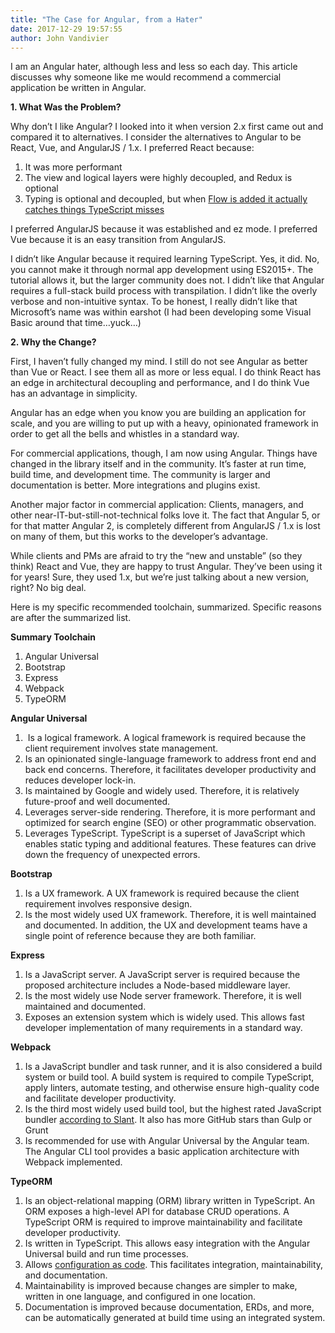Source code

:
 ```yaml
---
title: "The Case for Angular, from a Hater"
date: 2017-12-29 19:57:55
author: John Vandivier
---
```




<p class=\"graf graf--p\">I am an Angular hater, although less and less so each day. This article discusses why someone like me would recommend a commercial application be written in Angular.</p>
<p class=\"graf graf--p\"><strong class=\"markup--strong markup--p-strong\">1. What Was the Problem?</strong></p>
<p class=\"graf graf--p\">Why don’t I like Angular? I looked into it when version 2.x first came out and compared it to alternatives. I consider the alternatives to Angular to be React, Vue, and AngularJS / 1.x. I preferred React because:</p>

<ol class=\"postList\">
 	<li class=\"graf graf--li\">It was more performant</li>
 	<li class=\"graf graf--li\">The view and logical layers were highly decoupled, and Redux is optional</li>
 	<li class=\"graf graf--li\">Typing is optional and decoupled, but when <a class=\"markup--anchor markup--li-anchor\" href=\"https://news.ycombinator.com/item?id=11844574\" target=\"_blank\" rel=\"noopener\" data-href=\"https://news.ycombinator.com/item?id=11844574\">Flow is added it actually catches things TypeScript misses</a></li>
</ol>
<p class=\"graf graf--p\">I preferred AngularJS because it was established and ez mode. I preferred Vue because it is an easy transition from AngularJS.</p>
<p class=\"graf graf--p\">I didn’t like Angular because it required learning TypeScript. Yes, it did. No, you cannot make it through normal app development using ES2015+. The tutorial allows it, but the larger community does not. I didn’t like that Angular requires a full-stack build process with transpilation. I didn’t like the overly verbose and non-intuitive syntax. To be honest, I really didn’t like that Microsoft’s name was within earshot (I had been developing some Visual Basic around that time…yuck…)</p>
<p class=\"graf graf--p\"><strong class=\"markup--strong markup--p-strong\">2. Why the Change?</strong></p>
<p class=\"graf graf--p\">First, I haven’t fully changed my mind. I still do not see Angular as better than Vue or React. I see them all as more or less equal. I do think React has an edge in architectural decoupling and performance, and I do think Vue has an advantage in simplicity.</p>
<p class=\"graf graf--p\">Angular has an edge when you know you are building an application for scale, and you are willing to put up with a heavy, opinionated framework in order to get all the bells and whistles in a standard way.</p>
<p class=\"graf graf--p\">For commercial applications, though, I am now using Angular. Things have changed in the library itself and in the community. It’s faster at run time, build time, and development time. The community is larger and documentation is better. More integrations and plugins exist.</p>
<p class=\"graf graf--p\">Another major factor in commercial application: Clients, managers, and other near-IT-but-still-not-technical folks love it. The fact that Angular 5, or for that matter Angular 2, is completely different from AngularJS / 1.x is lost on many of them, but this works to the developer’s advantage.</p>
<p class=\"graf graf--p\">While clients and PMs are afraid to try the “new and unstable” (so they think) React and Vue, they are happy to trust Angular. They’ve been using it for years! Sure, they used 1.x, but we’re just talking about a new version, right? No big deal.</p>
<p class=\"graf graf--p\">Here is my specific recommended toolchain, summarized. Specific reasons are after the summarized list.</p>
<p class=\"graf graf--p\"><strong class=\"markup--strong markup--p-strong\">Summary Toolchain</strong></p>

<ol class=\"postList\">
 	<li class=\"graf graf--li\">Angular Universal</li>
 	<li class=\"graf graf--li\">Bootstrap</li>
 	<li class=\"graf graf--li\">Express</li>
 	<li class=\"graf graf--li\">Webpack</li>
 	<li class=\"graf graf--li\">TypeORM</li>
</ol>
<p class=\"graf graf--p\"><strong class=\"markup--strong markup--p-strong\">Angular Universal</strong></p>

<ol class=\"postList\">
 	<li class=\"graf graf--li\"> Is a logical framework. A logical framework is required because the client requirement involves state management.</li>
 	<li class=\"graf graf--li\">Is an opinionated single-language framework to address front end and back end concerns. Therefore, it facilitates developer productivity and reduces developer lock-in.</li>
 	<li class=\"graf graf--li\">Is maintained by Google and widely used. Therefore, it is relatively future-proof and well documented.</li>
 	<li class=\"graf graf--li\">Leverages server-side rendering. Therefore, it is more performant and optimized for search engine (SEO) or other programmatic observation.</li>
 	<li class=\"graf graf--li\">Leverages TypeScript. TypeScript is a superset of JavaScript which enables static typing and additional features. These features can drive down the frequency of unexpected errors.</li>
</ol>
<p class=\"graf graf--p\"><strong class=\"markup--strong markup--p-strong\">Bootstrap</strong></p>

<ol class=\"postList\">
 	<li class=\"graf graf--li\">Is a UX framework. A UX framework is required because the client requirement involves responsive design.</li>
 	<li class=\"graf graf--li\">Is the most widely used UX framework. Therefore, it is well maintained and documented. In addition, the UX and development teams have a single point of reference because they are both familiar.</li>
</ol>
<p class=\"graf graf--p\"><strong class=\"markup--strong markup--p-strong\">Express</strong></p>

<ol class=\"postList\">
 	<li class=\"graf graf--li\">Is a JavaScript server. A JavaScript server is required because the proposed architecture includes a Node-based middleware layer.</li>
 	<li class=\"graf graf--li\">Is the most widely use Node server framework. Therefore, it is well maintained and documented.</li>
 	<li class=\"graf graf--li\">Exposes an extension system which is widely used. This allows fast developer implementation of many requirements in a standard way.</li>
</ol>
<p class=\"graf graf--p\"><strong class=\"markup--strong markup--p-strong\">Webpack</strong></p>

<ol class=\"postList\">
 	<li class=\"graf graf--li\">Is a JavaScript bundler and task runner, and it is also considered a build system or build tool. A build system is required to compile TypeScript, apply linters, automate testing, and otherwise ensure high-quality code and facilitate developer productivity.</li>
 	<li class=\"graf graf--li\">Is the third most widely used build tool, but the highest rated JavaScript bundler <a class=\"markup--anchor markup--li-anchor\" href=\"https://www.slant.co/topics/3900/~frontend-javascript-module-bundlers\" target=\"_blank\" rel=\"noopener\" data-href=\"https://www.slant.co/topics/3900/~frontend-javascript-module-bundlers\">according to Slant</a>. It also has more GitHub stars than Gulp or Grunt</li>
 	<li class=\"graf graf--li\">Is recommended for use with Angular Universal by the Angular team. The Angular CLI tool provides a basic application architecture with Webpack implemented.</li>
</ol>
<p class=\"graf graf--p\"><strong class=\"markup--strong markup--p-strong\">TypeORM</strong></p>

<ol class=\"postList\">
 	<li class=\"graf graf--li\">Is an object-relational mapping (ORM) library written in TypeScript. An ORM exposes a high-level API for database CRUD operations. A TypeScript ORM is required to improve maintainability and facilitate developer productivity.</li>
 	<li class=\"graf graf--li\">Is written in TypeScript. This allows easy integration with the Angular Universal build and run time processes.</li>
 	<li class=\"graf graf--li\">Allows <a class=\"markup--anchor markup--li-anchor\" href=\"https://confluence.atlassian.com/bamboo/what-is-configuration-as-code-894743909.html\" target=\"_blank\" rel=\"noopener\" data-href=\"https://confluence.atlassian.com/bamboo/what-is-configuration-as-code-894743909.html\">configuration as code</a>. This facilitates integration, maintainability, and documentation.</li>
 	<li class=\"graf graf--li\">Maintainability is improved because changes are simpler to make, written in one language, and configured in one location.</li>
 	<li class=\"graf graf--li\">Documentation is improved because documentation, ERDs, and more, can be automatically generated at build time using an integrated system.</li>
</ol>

----------

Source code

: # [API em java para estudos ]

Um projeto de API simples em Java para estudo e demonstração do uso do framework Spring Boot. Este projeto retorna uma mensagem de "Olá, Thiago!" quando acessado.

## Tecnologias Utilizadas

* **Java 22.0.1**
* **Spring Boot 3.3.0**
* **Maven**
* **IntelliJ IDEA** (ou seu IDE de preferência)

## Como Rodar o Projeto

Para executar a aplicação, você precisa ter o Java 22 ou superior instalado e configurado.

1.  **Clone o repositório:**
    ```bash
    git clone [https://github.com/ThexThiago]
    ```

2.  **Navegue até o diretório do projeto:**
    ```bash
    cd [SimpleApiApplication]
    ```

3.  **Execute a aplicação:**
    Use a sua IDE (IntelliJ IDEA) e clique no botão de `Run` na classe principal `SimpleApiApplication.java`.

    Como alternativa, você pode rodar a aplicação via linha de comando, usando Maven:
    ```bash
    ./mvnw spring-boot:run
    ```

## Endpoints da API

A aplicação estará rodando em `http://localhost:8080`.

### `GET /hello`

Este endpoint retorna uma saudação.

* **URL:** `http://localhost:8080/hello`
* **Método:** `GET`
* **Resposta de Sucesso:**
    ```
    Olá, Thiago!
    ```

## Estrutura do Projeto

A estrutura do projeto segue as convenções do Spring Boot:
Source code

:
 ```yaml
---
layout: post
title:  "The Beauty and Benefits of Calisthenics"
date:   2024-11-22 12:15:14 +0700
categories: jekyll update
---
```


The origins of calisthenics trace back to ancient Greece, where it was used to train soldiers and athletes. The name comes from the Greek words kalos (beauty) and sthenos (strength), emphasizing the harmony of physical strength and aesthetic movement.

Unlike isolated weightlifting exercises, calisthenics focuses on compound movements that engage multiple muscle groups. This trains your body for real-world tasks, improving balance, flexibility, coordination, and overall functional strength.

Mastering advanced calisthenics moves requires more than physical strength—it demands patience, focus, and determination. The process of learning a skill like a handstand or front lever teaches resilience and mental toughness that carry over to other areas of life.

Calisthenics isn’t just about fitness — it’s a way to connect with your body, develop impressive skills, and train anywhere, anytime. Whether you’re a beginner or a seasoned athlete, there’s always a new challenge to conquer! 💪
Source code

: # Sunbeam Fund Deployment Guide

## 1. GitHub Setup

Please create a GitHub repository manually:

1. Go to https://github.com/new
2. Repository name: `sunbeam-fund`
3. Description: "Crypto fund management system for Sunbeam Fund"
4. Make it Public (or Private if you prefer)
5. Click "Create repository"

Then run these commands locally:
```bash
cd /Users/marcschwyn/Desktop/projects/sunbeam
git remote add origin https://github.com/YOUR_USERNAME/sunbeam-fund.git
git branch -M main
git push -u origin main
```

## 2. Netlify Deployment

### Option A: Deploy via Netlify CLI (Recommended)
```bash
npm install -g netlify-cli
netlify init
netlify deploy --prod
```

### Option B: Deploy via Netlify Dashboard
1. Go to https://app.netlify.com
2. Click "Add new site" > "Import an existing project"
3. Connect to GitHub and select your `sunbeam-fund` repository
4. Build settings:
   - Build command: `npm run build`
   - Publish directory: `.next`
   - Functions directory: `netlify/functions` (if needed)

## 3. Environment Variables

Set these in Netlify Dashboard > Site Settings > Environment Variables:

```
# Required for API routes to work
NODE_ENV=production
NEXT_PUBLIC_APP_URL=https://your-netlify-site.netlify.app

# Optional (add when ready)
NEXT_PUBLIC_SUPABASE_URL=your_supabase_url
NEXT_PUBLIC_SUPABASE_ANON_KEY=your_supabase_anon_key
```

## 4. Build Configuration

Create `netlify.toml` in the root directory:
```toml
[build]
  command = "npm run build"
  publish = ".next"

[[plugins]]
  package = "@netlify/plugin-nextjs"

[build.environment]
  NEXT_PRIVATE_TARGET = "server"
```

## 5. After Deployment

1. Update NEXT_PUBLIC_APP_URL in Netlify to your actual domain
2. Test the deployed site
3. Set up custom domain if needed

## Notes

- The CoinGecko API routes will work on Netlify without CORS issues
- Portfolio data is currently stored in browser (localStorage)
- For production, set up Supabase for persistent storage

----------

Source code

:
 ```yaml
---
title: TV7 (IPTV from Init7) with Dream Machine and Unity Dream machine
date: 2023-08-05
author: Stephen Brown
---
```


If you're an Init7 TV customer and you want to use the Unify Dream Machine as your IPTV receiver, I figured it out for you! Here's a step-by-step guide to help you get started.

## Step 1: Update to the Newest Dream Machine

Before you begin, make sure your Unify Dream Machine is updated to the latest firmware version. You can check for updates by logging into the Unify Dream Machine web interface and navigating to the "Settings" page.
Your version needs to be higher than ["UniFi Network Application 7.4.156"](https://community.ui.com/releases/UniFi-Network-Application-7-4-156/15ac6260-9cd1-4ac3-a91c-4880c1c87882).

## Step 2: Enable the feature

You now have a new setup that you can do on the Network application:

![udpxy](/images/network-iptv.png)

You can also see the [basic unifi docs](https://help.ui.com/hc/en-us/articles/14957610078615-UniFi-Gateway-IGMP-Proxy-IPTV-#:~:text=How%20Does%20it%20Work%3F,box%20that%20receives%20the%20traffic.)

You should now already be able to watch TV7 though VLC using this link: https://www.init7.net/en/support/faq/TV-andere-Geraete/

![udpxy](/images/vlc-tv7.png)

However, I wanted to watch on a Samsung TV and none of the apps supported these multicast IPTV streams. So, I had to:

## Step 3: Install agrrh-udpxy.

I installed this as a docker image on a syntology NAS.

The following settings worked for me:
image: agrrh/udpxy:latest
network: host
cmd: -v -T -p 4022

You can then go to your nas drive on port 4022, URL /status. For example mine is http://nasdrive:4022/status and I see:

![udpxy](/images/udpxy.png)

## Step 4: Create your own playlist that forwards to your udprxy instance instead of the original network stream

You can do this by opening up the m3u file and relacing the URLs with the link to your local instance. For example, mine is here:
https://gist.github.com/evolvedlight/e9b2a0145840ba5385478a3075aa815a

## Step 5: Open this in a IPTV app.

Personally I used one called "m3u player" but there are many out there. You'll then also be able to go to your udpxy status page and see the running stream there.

----------

▶ Prompt
An exact copy of the lines above, from the one containing "image: agrrh/udpxy:latest" down to the one containing "## Step 4: Create" and including both, is the whole answer; retype it and nothing else.

▶ Response to this task
image: agrrh/udpxy:latest
network: host
cmd: -v -T -p 4022

You can then go to your nas drive on port 4022, URL /status. For example mine is http://nasdrive:4022/status and I see:

![udpxy](/images/udpxy.png)

## Step 4: Create your own playlist that forwards to your udprxy instance instead of the original network stream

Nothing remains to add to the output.